Task requirements> Locate the word "Initializer" in the entries below, then gather every line that holds it.

Material provided>
--- START ---

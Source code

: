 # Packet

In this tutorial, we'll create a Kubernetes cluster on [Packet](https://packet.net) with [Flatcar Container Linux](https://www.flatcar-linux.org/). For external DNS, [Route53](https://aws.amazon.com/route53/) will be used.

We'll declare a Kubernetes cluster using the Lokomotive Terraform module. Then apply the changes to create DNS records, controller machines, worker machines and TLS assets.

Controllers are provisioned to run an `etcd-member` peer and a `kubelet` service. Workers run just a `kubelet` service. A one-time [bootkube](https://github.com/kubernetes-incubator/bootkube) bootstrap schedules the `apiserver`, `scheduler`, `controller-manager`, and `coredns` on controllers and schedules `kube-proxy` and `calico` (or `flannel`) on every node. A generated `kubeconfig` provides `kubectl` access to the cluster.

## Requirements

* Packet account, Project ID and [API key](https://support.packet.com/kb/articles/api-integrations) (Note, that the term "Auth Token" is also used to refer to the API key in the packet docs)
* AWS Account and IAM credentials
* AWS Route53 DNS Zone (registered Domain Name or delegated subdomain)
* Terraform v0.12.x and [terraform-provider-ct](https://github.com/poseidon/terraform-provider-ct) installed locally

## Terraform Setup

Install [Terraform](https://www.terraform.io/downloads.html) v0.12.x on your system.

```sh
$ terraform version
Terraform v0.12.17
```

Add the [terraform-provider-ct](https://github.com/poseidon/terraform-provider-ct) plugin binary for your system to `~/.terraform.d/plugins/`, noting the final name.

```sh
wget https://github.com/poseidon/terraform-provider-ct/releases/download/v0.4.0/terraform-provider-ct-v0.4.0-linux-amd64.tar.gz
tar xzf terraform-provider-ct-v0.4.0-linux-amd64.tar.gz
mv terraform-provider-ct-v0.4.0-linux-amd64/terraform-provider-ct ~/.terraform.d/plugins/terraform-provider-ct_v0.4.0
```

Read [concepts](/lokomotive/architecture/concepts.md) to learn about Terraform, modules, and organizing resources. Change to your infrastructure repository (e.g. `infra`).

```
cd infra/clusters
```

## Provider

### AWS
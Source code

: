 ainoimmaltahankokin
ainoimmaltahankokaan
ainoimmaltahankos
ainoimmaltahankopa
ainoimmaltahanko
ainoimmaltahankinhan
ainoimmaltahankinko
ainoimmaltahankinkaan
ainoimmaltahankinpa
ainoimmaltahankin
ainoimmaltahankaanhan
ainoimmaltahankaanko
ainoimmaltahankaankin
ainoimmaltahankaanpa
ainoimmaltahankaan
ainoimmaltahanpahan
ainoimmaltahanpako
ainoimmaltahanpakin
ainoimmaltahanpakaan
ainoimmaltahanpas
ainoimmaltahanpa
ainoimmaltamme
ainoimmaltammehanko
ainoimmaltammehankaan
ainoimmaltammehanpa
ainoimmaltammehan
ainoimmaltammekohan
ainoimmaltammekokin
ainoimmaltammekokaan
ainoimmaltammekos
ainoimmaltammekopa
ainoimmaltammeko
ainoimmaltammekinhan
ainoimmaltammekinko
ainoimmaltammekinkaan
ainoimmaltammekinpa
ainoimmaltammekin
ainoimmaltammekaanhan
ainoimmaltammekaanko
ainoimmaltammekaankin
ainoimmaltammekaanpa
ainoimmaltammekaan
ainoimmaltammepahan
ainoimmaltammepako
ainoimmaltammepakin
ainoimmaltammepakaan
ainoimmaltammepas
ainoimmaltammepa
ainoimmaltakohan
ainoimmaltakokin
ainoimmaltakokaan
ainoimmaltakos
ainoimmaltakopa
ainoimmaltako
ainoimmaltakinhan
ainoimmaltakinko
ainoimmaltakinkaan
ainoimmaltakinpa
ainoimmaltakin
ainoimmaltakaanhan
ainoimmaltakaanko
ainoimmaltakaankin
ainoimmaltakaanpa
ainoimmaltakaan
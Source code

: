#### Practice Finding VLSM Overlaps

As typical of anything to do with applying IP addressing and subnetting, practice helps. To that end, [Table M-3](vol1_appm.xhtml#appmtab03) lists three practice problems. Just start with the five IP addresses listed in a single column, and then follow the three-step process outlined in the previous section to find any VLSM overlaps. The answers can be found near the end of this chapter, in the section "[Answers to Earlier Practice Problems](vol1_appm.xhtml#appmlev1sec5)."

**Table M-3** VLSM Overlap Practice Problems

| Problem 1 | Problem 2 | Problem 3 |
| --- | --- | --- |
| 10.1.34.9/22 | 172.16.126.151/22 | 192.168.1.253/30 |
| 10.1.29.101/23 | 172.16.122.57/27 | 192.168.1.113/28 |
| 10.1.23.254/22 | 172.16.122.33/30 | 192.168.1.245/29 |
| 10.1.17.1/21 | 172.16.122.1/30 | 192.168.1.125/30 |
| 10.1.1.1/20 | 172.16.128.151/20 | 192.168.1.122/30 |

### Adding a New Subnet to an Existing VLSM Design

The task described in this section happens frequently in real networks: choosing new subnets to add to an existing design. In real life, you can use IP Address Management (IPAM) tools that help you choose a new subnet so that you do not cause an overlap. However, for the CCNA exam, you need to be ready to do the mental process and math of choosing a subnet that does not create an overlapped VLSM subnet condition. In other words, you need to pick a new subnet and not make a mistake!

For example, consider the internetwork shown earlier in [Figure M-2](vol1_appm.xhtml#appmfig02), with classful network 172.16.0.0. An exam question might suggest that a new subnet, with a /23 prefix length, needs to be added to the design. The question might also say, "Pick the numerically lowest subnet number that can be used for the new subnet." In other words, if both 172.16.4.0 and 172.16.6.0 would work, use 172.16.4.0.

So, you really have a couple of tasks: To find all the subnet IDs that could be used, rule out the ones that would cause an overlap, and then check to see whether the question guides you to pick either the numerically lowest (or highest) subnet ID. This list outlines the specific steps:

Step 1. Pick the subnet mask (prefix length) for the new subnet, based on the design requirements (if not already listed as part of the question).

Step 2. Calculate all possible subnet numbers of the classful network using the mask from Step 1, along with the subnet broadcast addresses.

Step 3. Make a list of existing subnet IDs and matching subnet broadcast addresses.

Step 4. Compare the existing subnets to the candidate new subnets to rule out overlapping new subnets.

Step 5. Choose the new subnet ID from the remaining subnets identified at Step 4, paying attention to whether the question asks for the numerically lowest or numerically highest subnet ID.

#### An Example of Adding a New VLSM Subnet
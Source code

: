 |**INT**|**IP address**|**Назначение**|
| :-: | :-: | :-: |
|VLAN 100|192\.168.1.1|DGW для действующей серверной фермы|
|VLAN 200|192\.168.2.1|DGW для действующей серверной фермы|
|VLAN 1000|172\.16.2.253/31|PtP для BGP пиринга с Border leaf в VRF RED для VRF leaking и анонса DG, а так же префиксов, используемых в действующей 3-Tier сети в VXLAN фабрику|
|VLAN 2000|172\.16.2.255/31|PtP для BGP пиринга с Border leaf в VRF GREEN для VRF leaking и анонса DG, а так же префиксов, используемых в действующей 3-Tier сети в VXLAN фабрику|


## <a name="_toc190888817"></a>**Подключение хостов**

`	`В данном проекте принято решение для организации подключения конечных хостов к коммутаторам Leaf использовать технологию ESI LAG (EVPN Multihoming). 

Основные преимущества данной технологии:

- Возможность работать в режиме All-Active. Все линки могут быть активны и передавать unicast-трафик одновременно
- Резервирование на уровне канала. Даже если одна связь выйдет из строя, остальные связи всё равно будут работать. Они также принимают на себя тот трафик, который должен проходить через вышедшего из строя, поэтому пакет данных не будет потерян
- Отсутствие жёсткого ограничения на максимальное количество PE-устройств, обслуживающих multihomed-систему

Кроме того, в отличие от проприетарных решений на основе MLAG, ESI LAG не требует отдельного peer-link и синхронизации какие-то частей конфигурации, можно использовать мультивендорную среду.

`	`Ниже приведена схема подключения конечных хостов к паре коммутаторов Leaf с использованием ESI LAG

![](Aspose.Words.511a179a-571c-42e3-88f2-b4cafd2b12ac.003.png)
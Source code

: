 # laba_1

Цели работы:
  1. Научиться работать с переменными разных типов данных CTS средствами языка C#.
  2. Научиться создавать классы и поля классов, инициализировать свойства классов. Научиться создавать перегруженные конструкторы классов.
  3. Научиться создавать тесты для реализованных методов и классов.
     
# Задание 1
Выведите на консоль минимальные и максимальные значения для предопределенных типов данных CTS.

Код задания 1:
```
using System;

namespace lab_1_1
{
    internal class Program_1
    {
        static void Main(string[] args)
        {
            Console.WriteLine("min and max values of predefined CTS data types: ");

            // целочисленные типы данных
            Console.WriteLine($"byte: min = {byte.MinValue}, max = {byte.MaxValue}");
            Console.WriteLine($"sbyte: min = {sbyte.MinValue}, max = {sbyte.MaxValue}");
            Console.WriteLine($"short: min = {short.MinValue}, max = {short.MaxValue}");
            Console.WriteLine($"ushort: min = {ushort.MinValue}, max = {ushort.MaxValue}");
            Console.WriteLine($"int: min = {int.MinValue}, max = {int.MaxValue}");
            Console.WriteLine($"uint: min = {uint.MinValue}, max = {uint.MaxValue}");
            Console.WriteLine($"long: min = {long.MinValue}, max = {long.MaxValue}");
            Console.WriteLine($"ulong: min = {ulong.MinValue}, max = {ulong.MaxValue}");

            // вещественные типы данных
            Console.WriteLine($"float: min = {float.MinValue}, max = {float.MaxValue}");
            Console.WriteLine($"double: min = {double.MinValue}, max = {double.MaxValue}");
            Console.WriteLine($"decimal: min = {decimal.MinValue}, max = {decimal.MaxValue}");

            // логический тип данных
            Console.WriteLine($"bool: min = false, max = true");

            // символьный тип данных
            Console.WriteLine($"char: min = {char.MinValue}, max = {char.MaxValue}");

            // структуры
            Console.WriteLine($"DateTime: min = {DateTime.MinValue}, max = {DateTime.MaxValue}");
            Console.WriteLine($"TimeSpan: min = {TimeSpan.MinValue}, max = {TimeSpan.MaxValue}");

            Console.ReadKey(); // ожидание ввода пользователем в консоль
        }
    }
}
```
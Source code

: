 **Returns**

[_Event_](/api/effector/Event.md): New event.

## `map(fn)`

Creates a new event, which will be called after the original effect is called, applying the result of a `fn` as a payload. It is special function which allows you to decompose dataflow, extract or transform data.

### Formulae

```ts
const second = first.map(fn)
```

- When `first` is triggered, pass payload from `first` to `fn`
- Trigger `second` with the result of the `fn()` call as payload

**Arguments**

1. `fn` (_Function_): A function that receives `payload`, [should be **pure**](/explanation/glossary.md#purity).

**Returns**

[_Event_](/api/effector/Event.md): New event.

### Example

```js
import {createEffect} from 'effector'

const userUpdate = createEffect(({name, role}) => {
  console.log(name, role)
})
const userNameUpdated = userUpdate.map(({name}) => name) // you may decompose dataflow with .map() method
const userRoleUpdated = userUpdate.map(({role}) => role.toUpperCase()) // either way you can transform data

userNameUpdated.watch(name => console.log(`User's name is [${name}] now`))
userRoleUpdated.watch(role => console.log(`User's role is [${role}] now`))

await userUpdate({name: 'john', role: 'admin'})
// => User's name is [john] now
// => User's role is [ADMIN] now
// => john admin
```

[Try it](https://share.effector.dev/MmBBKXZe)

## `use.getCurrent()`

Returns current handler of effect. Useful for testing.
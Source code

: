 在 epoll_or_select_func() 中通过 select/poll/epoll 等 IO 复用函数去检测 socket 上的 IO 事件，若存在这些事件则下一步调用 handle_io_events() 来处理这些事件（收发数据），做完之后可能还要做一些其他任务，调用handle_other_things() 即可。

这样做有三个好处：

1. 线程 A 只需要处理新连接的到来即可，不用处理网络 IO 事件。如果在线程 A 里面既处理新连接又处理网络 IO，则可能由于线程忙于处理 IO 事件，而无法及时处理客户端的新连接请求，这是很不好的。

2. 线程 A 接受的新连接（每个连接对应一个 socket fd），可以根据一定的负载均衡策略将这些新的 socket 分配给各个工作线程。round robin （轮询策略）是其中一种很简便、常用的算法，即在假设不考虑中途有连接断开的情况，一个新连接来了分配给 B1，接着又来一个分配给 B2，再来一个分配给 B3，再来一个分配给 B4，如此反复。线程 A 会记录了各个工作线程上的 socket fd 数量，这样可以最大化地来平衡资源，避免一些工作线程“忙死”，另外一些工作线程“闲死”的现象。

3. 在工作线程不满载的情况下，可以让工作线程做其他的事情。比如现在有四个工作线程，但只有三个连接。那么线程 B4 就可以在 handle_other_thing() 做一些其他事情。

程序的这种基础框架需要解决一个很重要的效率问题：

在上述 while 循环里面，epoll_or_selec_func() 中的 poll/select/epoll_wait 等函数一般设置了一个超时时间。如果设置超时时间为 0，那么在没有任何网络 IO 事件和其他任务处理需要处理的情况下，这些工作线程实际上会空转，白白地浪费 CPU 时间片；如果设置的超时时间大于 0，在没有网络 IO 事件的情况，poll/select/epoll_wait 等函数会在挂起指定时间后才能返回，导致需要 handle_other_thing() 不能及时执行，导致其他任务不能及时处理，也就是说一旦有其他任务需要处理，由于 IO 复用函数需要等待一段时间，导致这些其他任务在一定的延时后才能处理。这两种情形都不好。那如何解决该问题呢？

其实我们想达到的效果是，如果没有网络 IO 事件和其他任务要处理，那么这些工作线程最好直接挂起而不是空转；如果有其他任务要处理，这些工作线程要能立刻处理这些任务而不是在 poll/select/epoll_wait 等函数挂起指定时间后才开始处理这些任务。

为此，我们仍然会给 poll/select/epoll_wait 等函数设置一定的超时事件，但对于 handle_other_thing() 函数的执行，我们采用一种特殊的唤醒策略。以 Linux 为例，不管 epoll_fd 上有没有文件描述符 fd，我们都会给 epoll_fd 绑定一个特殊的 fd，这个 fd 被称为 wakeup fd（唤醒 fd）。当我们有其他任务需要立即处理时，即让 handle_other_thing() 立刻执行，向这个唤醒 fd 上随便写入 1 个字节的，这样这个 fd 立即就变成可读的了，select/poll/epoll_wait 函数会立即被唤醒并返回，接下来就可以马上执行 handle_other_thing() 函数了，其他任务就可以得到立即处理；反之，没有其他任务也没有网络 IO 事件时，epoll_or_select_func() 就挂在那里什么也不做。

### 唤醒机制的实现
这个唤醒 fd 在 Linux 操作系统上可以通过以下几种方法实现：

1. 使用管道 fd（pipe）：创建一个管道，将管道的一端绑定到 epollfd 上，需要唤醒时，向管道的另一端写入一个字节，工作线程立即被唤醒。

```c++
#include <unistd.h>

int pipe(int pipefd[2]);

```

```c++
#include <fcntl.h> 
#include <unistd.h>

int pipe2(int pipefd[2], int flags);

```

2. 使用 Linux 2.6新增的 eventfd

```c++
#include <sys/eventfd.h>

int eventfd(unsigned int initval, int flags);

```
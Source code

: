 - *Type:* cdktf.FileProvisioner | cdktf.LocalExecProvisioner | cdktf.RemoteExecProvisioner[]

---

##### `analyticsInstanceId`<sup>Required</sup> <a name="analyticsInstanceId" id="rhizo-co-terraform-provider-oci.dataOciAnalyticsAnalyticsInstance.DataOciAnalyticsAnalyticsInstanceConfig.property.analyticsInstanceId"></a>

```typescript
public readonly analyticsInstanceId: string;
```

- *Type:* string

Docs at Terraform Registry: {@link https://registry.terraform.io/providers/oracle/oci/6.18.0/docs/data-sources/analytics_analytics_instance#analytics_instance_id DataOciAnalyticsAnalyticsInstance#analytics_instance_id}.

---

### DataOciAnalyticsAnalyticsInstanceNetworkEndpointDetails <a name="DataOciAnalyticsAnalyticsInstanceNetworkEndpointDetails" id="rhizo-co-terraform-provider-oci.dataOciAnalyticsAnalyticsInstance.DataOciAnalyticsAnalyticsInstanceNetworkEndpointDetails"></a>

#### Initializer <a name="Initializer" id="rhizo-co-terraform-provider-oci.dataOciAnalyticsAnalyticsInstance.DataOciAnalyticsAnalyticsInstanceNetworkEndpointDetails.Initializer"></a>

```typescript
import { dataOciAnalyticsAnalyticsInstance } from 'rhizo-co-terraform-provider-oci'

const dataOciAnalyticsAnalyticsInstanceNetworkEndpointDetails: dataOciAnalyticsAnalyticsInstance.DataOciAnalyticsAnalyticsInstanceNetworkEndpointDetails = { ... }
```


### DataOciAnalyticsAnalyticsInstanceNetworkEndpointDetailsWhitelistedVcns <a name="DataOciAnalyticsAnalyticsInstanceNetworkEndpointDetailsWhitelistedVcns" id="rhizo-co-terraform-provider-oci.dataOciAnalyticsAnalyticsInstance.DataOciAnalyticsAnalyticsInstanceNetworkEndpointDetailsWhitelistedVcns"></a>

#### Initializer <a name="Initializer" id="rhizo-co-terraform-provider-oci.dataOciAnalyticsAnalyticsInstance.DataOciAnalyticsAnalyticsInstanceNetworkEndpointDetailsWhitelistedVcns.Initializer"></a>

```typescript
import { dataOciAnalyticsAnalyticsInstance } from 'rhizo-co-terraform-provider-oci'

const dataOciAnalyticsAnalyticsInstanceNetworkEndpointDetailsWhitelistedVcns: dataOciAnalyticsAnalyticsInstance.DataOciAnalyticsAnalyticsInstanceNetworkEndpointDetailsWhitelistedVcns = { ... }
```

--- END ---

Solution for this task>
#### Initializer <a name="Initializer" id="rhizo-co-terraform-provider-oci.dataOciAnalyticsAnalyticsInstance.DataOciAnalyticsAnalyticsInstanceNetworkEndpointDetails.Initializer"></a>
#### Initializer <a name="Initializer" id="rhizo-co-terraform-provider-oci.dataOciAnalyticsAnalyticsInstance.DataOciAnalyticsAnalyticsInstanceNetworkEndpointDetailsWhitelistedVcns.Initializer"></a>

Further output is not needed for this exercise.